Today's stock market
Index | Percentage Change | Point Change |
---|---|---|
Dow | (1.56%) | (395.78) |
S&P 500 | (1.66%) | (45.54) |
The Technology Select Sector SPDR ETF (XLK 0.15%) lost 3.8%, and narrower indexes of internet stocks fared even worse; the First Trust Dow Jones Internet ETF (FDN -0.06%) tumbled 5.1%.
Apple (AAPL 0.14%) led the market downward due to concerns about iPhone sales, and JD.com (JD -6.07%) contributed to the sell-off with disappointing guidance.
Apple investors continue to worry about iPhone sales
Apple shares continued their recent decline, falling 4% after The Wall Street Journal published an article that reinforced the market's worries about iPhone sales. The article quotes "people familiar with the matter" as saying that the company has slashed its production, throwing suppliers into turmoil.
Apple stock has fallen 16% since the company's Nov. 1 earnings announcement, when it issued guidance below expectations and said it would no longer report iPhone unit sales, inciting some investors to worry that the company was hiding something. Last week, two Apple suppliers, Qorvo and Lumentum, issued press releases revising guidance their downward and leaving little doubt that changes to iPhone-related orders were the issue.
The market seems to be assuming that the production changes are being made as a result of information that arrived after Apple's conference call just under three weeks ago, when the company warned of uncertainties in "supply demand balance" for its phones, and accounted for that in its guidance.
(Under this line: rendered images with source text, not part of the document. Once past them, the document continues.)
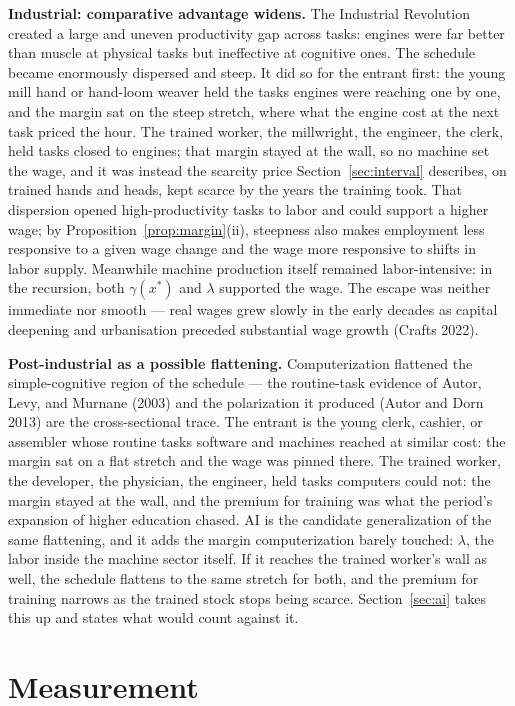 \documentclass[12pt]{article}
\theoremstyle{plain}
\begin{document}
\textbf{Industrial: comparative advantage widens.} The Industrial Revolution created a large and uneven productivity gap across tasks: engines were far better than muscle at physical tasks but ineffective at cognitive ones. The schedule became enormously dispersed and steep. It did so for the entrant first: the young mill hand or hand-loom weaver held the tasks engines were reaching one by one, and the margin sat on the steep stretch, where what the engine cost at the next task priced the hour. The trained worker, the millwright, the engineer, the clerk, held tasks closed to engines; that margin stayed at the wall, so no machine set the wage, and it was instead the scarcity price Section~\ref{sec:interval} describes, on trained hands and heads, kept scarce by the years the training took. That dispersion opened high-productivity tasks to labor and could support a higher wage; by Proposition~\ref{prop:margin}(ii), steepness also makes employment less responsive to a given wage change and the wage more responsive to shifts in labor supply. Meanwhile machine production itself remained labor-intensive: in the recursion, both $\gamma (x^*)$ and $\lambda$ supported the wage. The escape was neither immediate nor smooth --- real wages grew slowly in the early decades as capital deepening and urbanisation preceded substantial wage growth (Crafts 2022).

\textbf{Post-industrial as a possible flattening.} Computerization flattened the simple-cognitive region of the schedule --- the routine-task evidence of Autor, Levy, and Murnane (2003) and the polarization it produced (Autor and Dorn 2013) are the cross-sectional trace. The entrant is the young clerk, cashier, or assembler whose routine tasks software and machines reached at similar cost: the margin sat on a flat stretch and the wage was pinned there. The trained worker, the developer, the physician, the engineer, held tasks computers could not: the margin stayed at the wall, and the premium for training was what the period's expansion of higher education chased. AI is the candidate generalization of the same flattening, and it adds the margin computerization barely touched: $\lambda$, the labor inside the machine sector itself. If it reaches the trained worker's wall as well, the schedule flattens to the same stretch for both, and the premium for training narrows as the trained stock stops being scarce. Section~\ref{sec:ai} takes this up and states what would count against it.

\section{Measurement}\label{sec:measurement}
\end{document}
That may or not be true, but these sorts of worries do seem to spread whenever Apple releases a new update of its flagship devices.
JD reports slowing sales growth
Shares of Chinese e-commerce company JD.com fell 8.4% after it reported better-than-expected profits for its fiscal third quarter, but gave disappointing guidance for Q4. Revenue grew 25.1% to 104.8 billion yuan ($15.3 billion), about what analysts were expecting. Adjusted earnings per share were $0.12, ahead of the $0.10 analyst consensus.
But JD said it expects Q4 revenue of between 130 billion yuan and 135 billion yuan, which would amount to an increase of between 18% and 23% over last year. Analysts had been expecting a forecast for 23.5% growth, and even that would have been well below the 38.7% growth it achieved in Q4 2017. The company is seeing a slowdown in sales of big-ticket items; on the conference call, management said the guidance reflects "relatively soft retail sales in certain durable goods categories."
The e-commerce giant is also dealing with issues related to the arrest of its CEO for sexual assault, as well as a current distaste among investors for Chinese stocks broadly, so news of the sales growth slowdown understandably hit the shares hard.